I have observed that through the use of "prototype" property in Javascript (and indirectly setting up the prototype chain), one can implement multi-level inheritance in JavaScript. But is it possible to implement multiple inheritance in Javascript by some way? Any simple examples would be great.
To implement simple inheritance you usually do
MyClass.prototype = new MySuperClass();
but you could also copy the content of another "class" :
MyClass.prototype = new MySuperClass();
var myOtherSuperClass = new MyOtherSuperClass();
for (var key in myOtherSuperClass) {
MyClass.prototype[key] = myOtherSuperClass[key];
}
Of course you could use an utility like jQuery.extend to do that, or roll your own.

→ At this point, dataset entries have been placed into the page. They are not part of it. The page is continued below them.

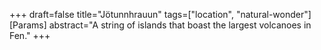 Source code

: +++
draft=false
title="Jötunnhrauun"
tags=["location", "natural-wonder"]
[Params]
  abstract="A string of islands that boast the largest volcanoes in Fen."
+++
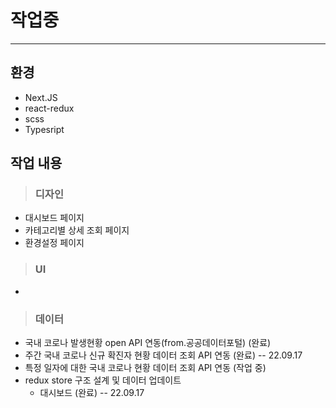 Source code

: # 작업중 
---
## 환경
- Next.JS 
- react-redux
- scss
- Typesript

## 작업 내용
>### 디자인
- 대시보드 페이지
- 카테고리별 상세 조회 페이지
- 환경설정 페이지

> ### UI
- 
>### 데이터
- 국내 코로나 발생현황 open API 연동(from.공공데이터포털) (완료) 
- 주간 국내 코로나 신규 확진자 현황 데이터 조회 API 연동 (완료) -- 22.09.17
- 특정 일자에 대한 국내 코로나 현황 데이터 조회 API 연동 (작업 중)
- redux store 구조 설계 및 데이터 업데이트 
  - 대시보드 (완료) -- 22.09.17
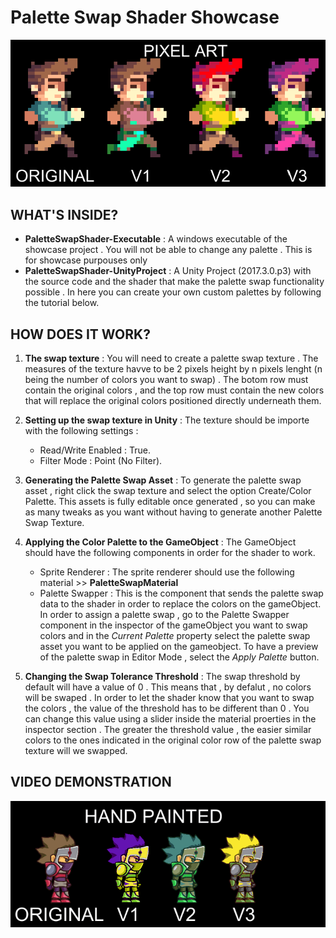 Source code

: # Palette Swap Shader Showcase
![alt text][pixelSwap]

[pixelSwap]: /Images/PaletteSwapPixel.gif

## WHAT'S INSIDE?
  - **PaletteSwapShader-Executable** : A windows executable of the showcase project . You will not be able to change any palette . This is for showcase purpouses only
  - **PaletteSwapShader-UnityProject** : A Unity Project (2017.3.0.p3) with the source code and the shader that make the palette swap functionality possible . In here you can create your own custom palettes by following the tutorial below.

## HOW DOES IT WORK?
1. **The swap texture** : You will need to create a palette swap texture . The measures of the texture havve to be 2 pixels height by n pixels lenght (n being the number of colors you want to swap) . The botom row must contain the original colors , and the top row must contain the new colors that will replace the original colors positioned directly underneath them.

2. **Setting up the swap texture in Unity** : The texture should be importe with the following settings :
    - Read/Write Enabled : True.
    - Filter Mode : Point (No Filter).

3. **Generating the Palette Swap Asset** : To generate the palette swap asset , right click the swap texture and select the option Create/Color Palette. This assets is fully editable once generated , so you can make as many tweaks as you want without having to generate another Palette Swap Texture.

4. **Applying the Color Palette to the GameObject** : The GameObject should have the following components in order for the shader to work.
    - Sprite Renderer : The sprite renderer should use the following material >> **PaletteSwapMaterial**
    - Palette Swapper : This is the component that sends the palette swap data to the shader in order to replace the colors on the gameObject.
  In order to assign a palette swap , go to the Palette Swapper component in the inspector of the gameObject you want to swap colors and in the *Current Palette* property select the palette swap asset you want to be applied on the gameobject.
  To have a preview of the palette swap in Editor Mode , select the *Apply Palette* button.

5. **Changing the Swap Tolerance Threshold** : The swap threshold by default will have a value of 0 . This means that  , by defalut , no colors will be swaped . In order to let the shader know that you want to swap the colors , the value of the threshold has to be different than 0 . You can change this value using a slider inside the material proerties in the inspector section . The greater the threshold value , the easier similar colors to the ones indicated in the original color row of the palette swap texture will we swapped.


## VIDEO DEMONSTRATION
    
    
![alt text][handSwap]

[handSwap]: /Images/PaletteSwapHand.gif
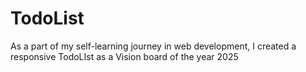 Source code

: # TodoList
As a part of my self-learning journey in web development, I created a responsive TodoLIst as a Vision board of the year 2025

A limit is that instanceof
won't detect MyOtherSuperClass
.
Just to be clear, JS doesn't have multiple inheritance.
Each object can only have one prototype.
However, since EVERYTHING is mutable, it can support "mixins", which is what the extend methods are all about. They just copy the keys of one object to another. That's not actually inheritance, though. Usually, in that scheme, the resultant object will only have the one proto, which is Object.
It's possible to implement multiple inheritance in JavaScript, although very few libraries does it. The only example I know is Ring.js.
Of course it doesn't rely only on prototypes, so instanceof
doesn't work. But the library provides a replacement for it so it's not a big deal.